[Plain-text document sources]

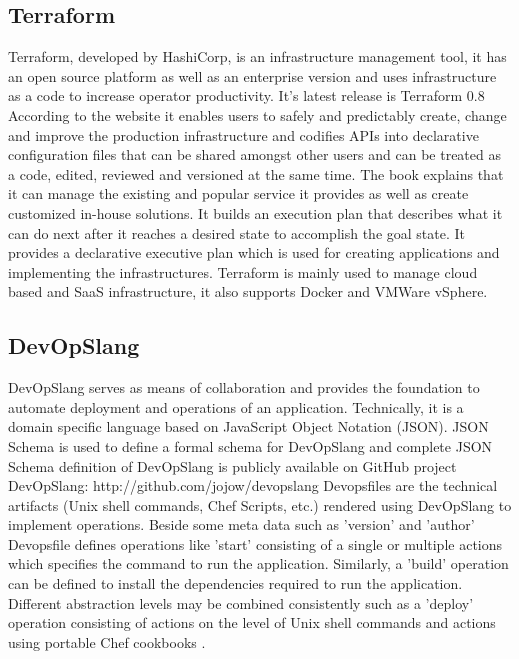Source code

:{\subsection{Terraform \cv}

     Terraform, developed by HashiCorp, is an infrastructure
     management tool, it has an open source platform as well as an
     enterprise version and uses infrastructure as a code to increase
     operator productivity. It’s latest release is Terraform 0.8
     According to the website \cite{www-Terraform} it enables users
     to safely and predictably create, change and improve the
     production infrastructure and codifies APIs into declarative
     configuration files that can be shared amongst other users and
     can be treated as a code, edited, reviewed and versioned at the
     same time. The book \cite{www-terraform-book} explains that it
     can manage the existing and popular service it provides as well
     as create customized in-house solutions. It builds an execution
     plan that describes what it can do next after it reaches a
     desired state to accomplish the goal state. It provides a
     declarative executive plan which is used for creating
     applications and implementing the infrastructures. Terraform is
     mainly used to manage cloud based and SaaS infrastructure, it
     also supports Docker and VMWare vSphere.
     
\subsection{DevOpSlang}
     
     DevOpSlang serves as means of collaboration and provides the
     foundation to automate deployment and operations of an
     application. Technically, it is a domain specific language based
     on JavaScript Object Notation (JSON). JSON Schema is used to
     define a formal schema for DevOpSlang and complete JSON Schema
     definition of DevOpSlang is publicly available on GitHub project
     DevOpSlang: http://github.com/jojow/devopslang Devopsfiles are
     the technical artifacts (Unix shell commands, Chef Scripts, etc.)
     rendered using DevOpSlang to implement operations.  Beside some
     meta data such as ’version’ and ’author’ Devopsfile defines
     operations like ’start’ consisting of a single or multiple
     actions which specifies the command to run the
     application. Similarly, a ’build’ operation can be defined to
     install the dependencies required to run the
     application. Different abstraction levels may be combined
     consistently such as a ’deploy’ operation consisting of actions
     on the level of Unix shell commands and actions using portable
     Chef cookbooks \cite{DevOpSlang}.

}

:: Task brief ::
This exercise asks for the line with "can manage the" and all lines after it through the end of the records above, retyped exactly and with nothing else.

:: Exercise result ::
     can manage the existing and popular service it provides as well
     as create customized in-house solutions. It builds an execution
     plan that describes what it can do next after it reaches a
     desired state to accomplish the goal state. It provides a
     declarative executive plan which is used for creating
     applications and implementing the infrastructures. Terraform is
     mainly used to manage cloud based and SaaS infrastructure, it
     also supports Docker and VMWare vSphere.
     
\subsection{DevOpSlang}
     
     DevOpSlang serves as means of collaboration and provides the
     foundation to automate deployment and operations of an
     application. Technically, it is a domain specific language based
     on JavaScript Object Notation (JSON). JSON Schema is used to
     define a formal schema for DevOpSlang and complete JSON Schema
     definition of DevOpSlang is publicly available on GitHub project
     DevOpSlang: http://github.com/jojow/devopslang Devopsfiles are
     the technical artifacts (Unix shell commands, Chef Scripts, etc.)
     rendered using DevOpSlang to implement operations.  Beside some
     meta data such as ’version’ and ’author’ Devopsfile defines
     operations like ’start’ consisting of a single or multiple
     actions which specifies the command to run the
     application. Similarly, a ’build’ operation can be defined to
     install the dependencies required to run the
     application. Different abstraction levels may be combined
     consistently such as a ’deploy’ operation consisting of actions
     on the level of Unix shell commands and actions using portable
     Chef cookbooks \cite{DevOpSlang}.

}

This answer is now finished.